- [ASSIGNMENT]: State only how many lines in the listing contain the string "needs".

- [TASK MATERIAL]:
+ + + + +

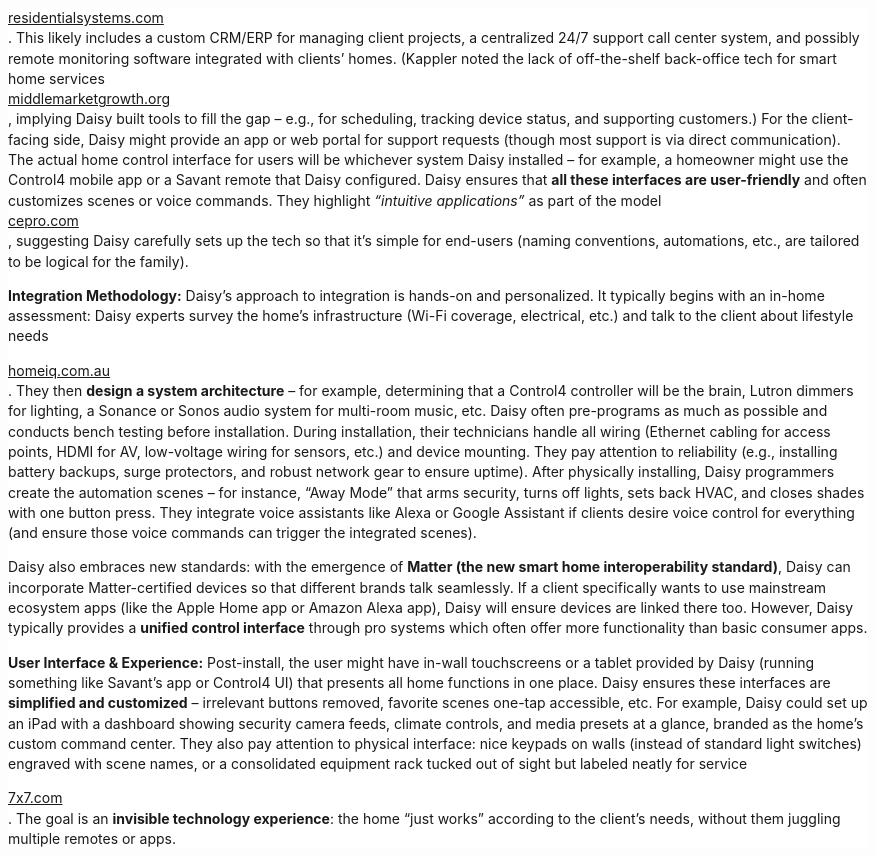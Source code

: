 [residentialsystems.com](https://www.residentialsystems.com/features/internetworking/how-a-25-year-old-integration-company-transitioned-to-daisy#:~:text=When%20Daisy%20acquired%20cyberManor%2C%20the,stack%20across%20Daisy%20branches%20nationwide)  
. This likely includes a custom CRM/ERP for managing client projects, a centralized 24/7 support call center system, and possibly remote monitoring software integrated with clients’ homes. (Kappler noted the lack of off-the-shelf back-office tech for smart home services​  
[middlemarketgrowth.org](https://middlemarketgrowth.org/next-target-smart-home-technology-services-multiples/#:~:text=just%20do%20not%20have%20the,solutions%20designed%20for%20the%20space)  
, implying Daisy built tools to fill the gap – e.g., for scheduling, tracking device status, and supporting customers.) For the client-facing side, Daisy might provide an app or web portal for support requests (though most support is via direct communication). The actual home control interface for users will be whichever system Daisy installed – for example, a homeowner might use the Control4 mobile app or a Savant remote that Daisy configured. Daisy ensures that **all these interfaces are user-friendly** and often customizes scenes or voice commands. They highlight *“intuitive applications”* as part of the model​  
[cepro.com](https://www.cepro.com/markets/daisy-announces-national-smart-home-installation-company/#:~:text=These%20affordable%20service%20plans%20cover,all%20a%20part%20of%20the)  
, suggesting Daisy carefully sets up the tech so that it’s simple for end-users (naming conventions, automations, etc., are tailored to be logical for the family).

**Integration Methodology:** Daisy’s approach to integration is hands-on and personalized. It typically begins with an in-home assessment: Daisy experts survey the home’s infrastructure (Wi-Fi coverage, electrical, etc.) and talk to the client about lifestyle needs​

[homeiq.com.au](https://homeiq.com.au/#:~:text=01)  
. They then **design a system architecture** – for example, determining that a Control4 controller will be the brain, Lutron dimmers for lighting, a Sonance or Sonos audio system for multi-room music, etc. Daisy often pre-programs as much as possible and conducts bench testing before installation. During installation, their technicians handle all wiring (Ethernet cabling for access points, HDMI for AV, low-voltage wiring for sensors, etc.) and device mounting. They pay attention to reliability (e.g., installing battery backups, surge protectors, and robust network gear to ensure uptime). After physically installing, Daisy programmers create the automation scenes – for instance, “Away Mode” that arms security, turns off lights, sets back HVAC, and closes shades with one button press. They integrate voice assistants like Alexa or Google Assistant if clients desire voice control for everything (and ensure those voice commands can trigger the integrated scenes).

Daisy also embraces new standards: with the emergence of **Matter (the new smart home interoperability standard)**, Daisy can incorporate Matter-certified devices so that different brands talk seamlessly. If a client specifically wants to use mainstream ecosystem apps (like the Apple Home app or Amazon Alexa app), Daisy will ensure devices are linked there too. However, Daisy typically provides a **unified control interface** through pro systems which often offer more functionality than basic consumer apps.

**User Interface & Experience:** Post-install, the user might have in-wall touchscreens or a tablet provided by Daisy (running something like Savant’s app or Control4 UI) that presents all home functions in one place. Daisy ensures these interfaces are **simplified and customized** – irrelevant buttons removed, favorite scenes one-tap accessible, etc. For example, Daisy could set up an iPad with a dashboard showing security camera feeds, climate controls, and media presets at a glance, branded as the home’s custom command center. They also pay attention to physical interface: nice keypads on walls (instead of standard light switches) engraved with scene names, or a consolidated equipment rack tucked out of sight but labeled neatly for service​

[7x7.com](https://www.7x7.com/daisy-smart-home-tech-2669080921.html#:~:text=Gone%20are%20the%20days%20of,disguised%20as%20stylish%20decor%20elements)  
. The goal is an **invisible technology experience**: the home “just works” according to the client’s needs, without them juggling multiple remotes or apps.
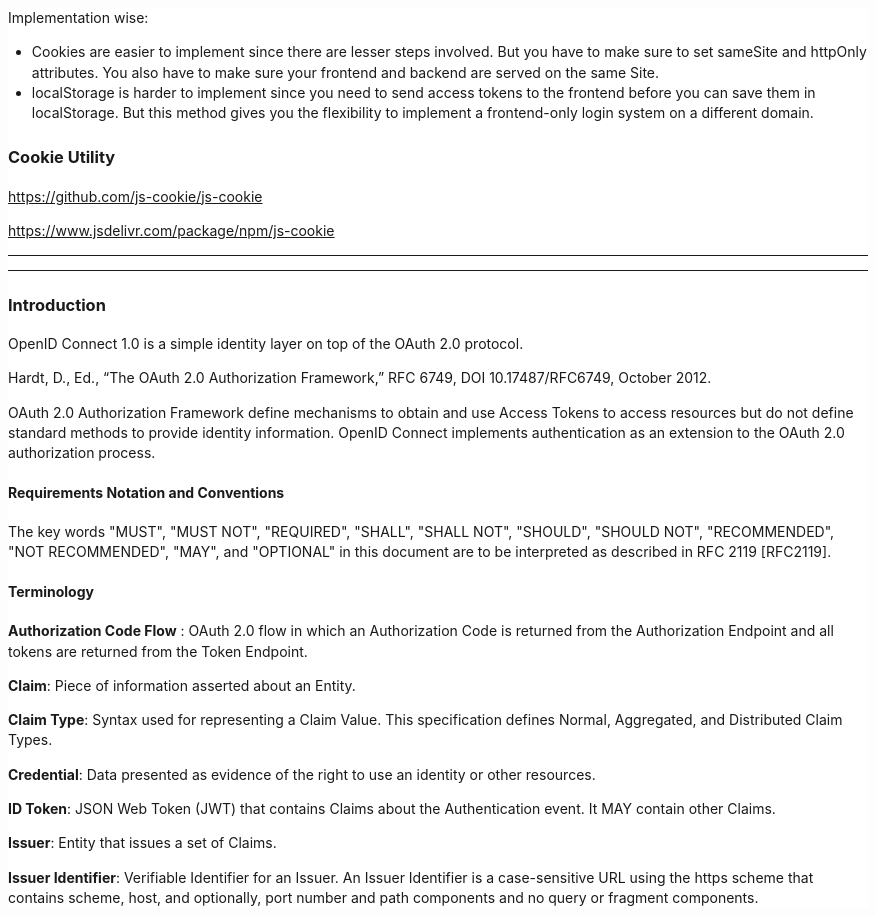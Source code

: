 Implementation wise:

* Cookies are easier to implement since there are lesser steps involved. But you have to make sure to set sameSite and httpOnly attributes. You also have to make sure your frontend and backend are served on the same Site.
* localStorage is harder to implement since you need to send access tokens to the frontend before you can save them in localStorage. But this method gives you the flexibility to implement a frontend-only login system on a different domain.



### Cookie Utility

https://github.com/js-cookie/js-cookie

https://www.jsdelivr.com/package/npm/js-cookie

<hr>

<hr>


###  Introduction

OpenID Connect 1.0 is a simple identity layer on top of the OAuth 2.0 protocol.

Hardt, D., Ed., “The OAuth 2.0 Authorization Framework,” RFC 6749, DOI 10.17487/RFC6749, October 2012.

OAuth 2.0 Authorization Framework define mechanisms to obtain and use Access Tokens to access resources but do not define standard methods to provide identity information.
OpenID Connect implements authentication as an extension to the OAuth 2.0 authorization process. 

#### Requirements Notation and Conventions

The key words "MUST", "MUST NOT", "REQUIRED", "SHALL", "SHALL NOT", "SHOULD", "SHOULD NOT", "RECOMMENDED", "NOT RECOMMENDED", "MAY", and "OPTIONAL" in this document are to be interpreted as described in RFC 2119 [RFC2119]. 

#### Terminology

**Authorization Code Flow** : OAuth 2.0 flow in which an Authorization Code is returned from the Authorization Endpoint and all tokens are returned from the Token Endpoint. 

**Claim**: Piece of information asserted about an Entity. 

**Claim Type**: Syntax used for representing a Claim Value. This specification defines Normal, Aggregated, and Distributed Claim Types. 

**Credential**: Data presented as evidence of the right to use an identity or other resources. 

**ID Token**: JSON Web Token (JWT) that contains Claims about the Authentication event. It MAY contain other Claims.

**Issuer**: Entity that issues a set of Claims.

**Issuer Identifier**: Verifiable Identifier for an Issuer. An Issuer Identifier is a case-sensitive URL using the https scheme that contains scheme, host, and optionally, port number and path components and no query or fragment components. 
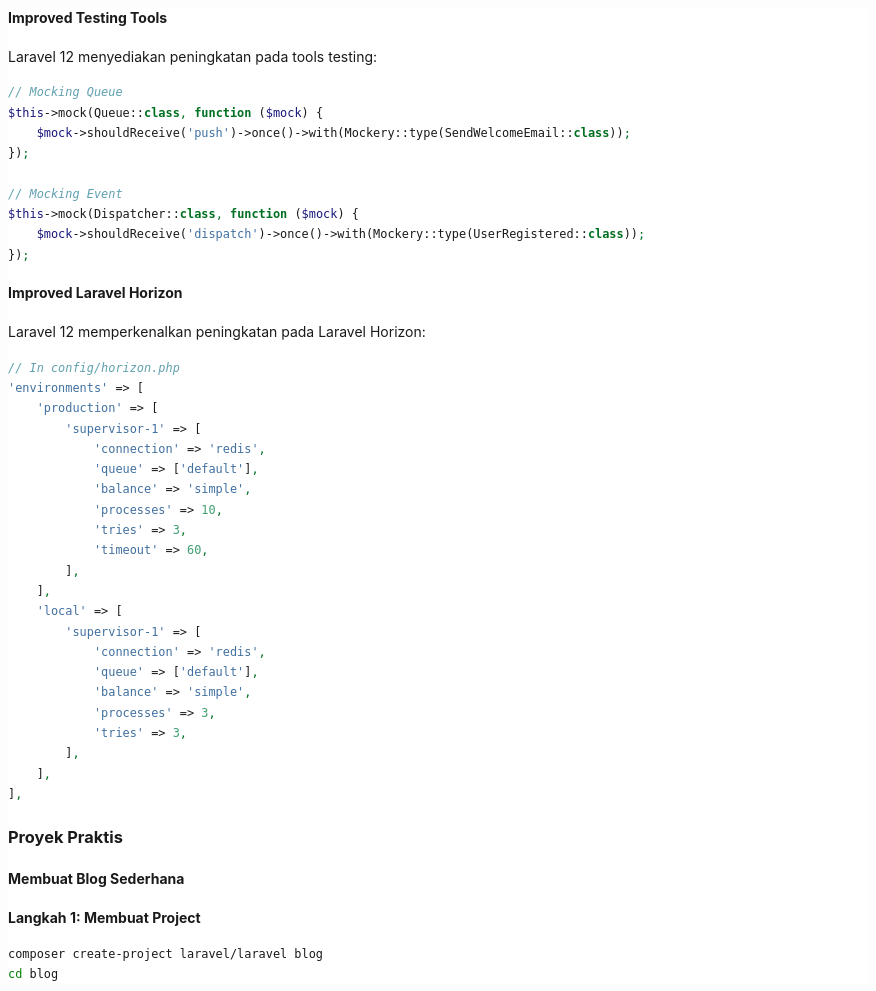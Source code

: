 #### Improved Testing Tools

Laravel 12 menyediakan peningkatan pada tools testing:

```php
// Mocking Queue
$this->mock(Queue::class, function ($mock) {
    $mock->shouldReceive('push')->once()->with(Mockery::type(SendWelcomeEmail::class));
});

// Mocking Event
$this->mock(Dispatcher::class, function ($mock) {
    $mock->shouldReceive('dispatch')->once()->with(Mockery::type(UserRegistered::class));
});
```

#### Improved Laravel Horizon

Laravel 12 memperkenalkan peningkatan pada Laravel Horizon:

```php
// In config/horizon.php
'environments' => [
    'production' => [
        'supervisor-1' => [
            'connection' => 'redis',
            'queue' => ['default'],
            'balance' => 'simple',
            'processes' => 10,
            'tries' => 3,
            'timeout' => 60,
        ],
    ],
    'local' => [
        'supervisor-1' => [
            'connection' => 'redis',
            'queue' => ['default'],
            'balance' => 'simple',
            'processes' => 3,
            'tries' => 3,
        ],
    ],
],
```

### Proyek Praktis

#### Membuat Blog Sederhana

**Langkah 1: Membuat Project**

```bash
composer create-project laravel/laravel blog
cd blog
```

+ + + + +

- [EXERCISE RESULT]: 2